My Comments: Many of my clients are elderly clients. For many, their investment horizon going forward is not 20 years or more. They have little need to take what many of them think of as aggressive steps to grow their money.
On the other hand, good advisors today are encouraging their clients to be more aggressive. There is a pervasive and collective sense that the next 12 to 24 months are going to be very positive months for the stock market. Not that there might not be a 4% correction or two along the way, but nothing that suggests anything like what we saw in 2008-2009.
So this article is yet another that if you believe the world is NOT coming to an end anytime soon, you should put some of your money to work in the stock market. Call me, I have a good solution.

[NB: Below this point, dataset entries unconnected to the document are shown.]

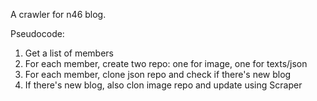 A crawler for n46 blog.

Pseudocode:
1. Get a list of members
2. For each member, create two repo: one for image, one for texts/json
3. For each member, clone json repo and check if there's new blog
4. If there's new blog, also clon image repo and update using Scraper
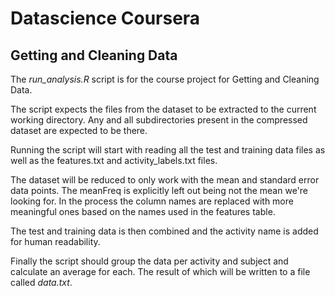# Datascience Coursera

## Getting and Cleaning Data

The _run\_analysis.R_ script is for the course project for Getting and Cleaning Data.

The script expects the files from the dataset to be extracted to the current working directory. Any and all subdirectories present in the compressed dataset are expected to be there.

Running the script will start with reading all the test and training data files as well as the features.txt and activity_labels.txt files.

The dataset will be reduced to only work with the mean and standard error data points. The meanFreq is explicitly left out being not the mean we're looking for.
In the process the column names are replaced with more meaningful ones based on the names used in the features table.

The test and training data is then combined and the activity name is added for human readability.

Finally the script should group the data per activity and subject and calculate an average for each. The result of which will be written to a file called _data.txt_.
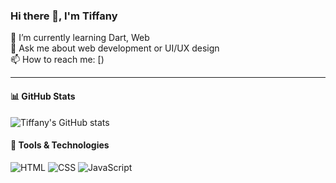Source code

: ### Hi there 👋, I'm Tiffany

🌱 I’m currently learning Dart, Web  
💬 Ask me about web development or UI/UX design  
📫 How to reach me: [)

---

#### 📊 GitHub Stats
![Tiffany's GitHub stats](https://github-readme-stats.vercel.app/api?username=Roczantya&show_icons=true&theme=radical)

#### 🧰 Tools & Technologies
![HTML](https://img.shields.io/badge/-HTML5-E34F26?style=flat&logo=html5)
![CSS](https://img.shields.io/badge/-CSS3-1572B6?style=flat&logo=css3)
![JavaScript](https://img.shields.io/badge/-JavaScript-F7DF1E?style=flat&logo=javascript)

Even though U.S. stocks more than doubled during the four-year bull market, individual investors’ aversion to equities has left companies in the S&P 500 cheaper than at any record high since 1980.
The S&P 500 rose to an all-time closing high of 1,563.23 March 14, up more than 130% from its 2009 lows.
The index trades at 15.4 times reported profit, below the average 19.9 reached in bull markets since 1962, according to data compiled by Bloomberg.
The Dow Jones Industrial Average erased all losses from the financial crisis March 5 and has gained about 11% this year.
Although individuals have added almost $20 billion to U.S. stock funds so far this year, the amount is just 3.5% of the withdrawals since 2007 and compares with $44 billion placed with fixed-income managers in 2013, according to the Investment Company Institute.
For bulls, the absence of private buyers shows that there is plenty of money to keep the rally going.
Bears contend that the pessimism means the rally is too dependent on Federal Reserve stimulus and will fizzle once central bank support ebbs.
“I was down on the floor of the New York Stock Exchange when the Dow hit its new high, and there weren’t any champagne corks popping or people getting excited,” Michael Holland, chairman and founder of Holland & Co., said March 14.
“Valuations are extremely low. When there’s an absence of really bad news, the path of least resistance is up,” said Mr. Holland, whose firm oversees more than $4 billion.
The S&P 500 has risen about 9% this year. The Dow industrials were trading above 14,530.11 last Wednesday.
In March, the number of Americans filing for jobless benefits fell to the lowest level in almost two months, retail sales increased more than forecast and the housing market strengthened.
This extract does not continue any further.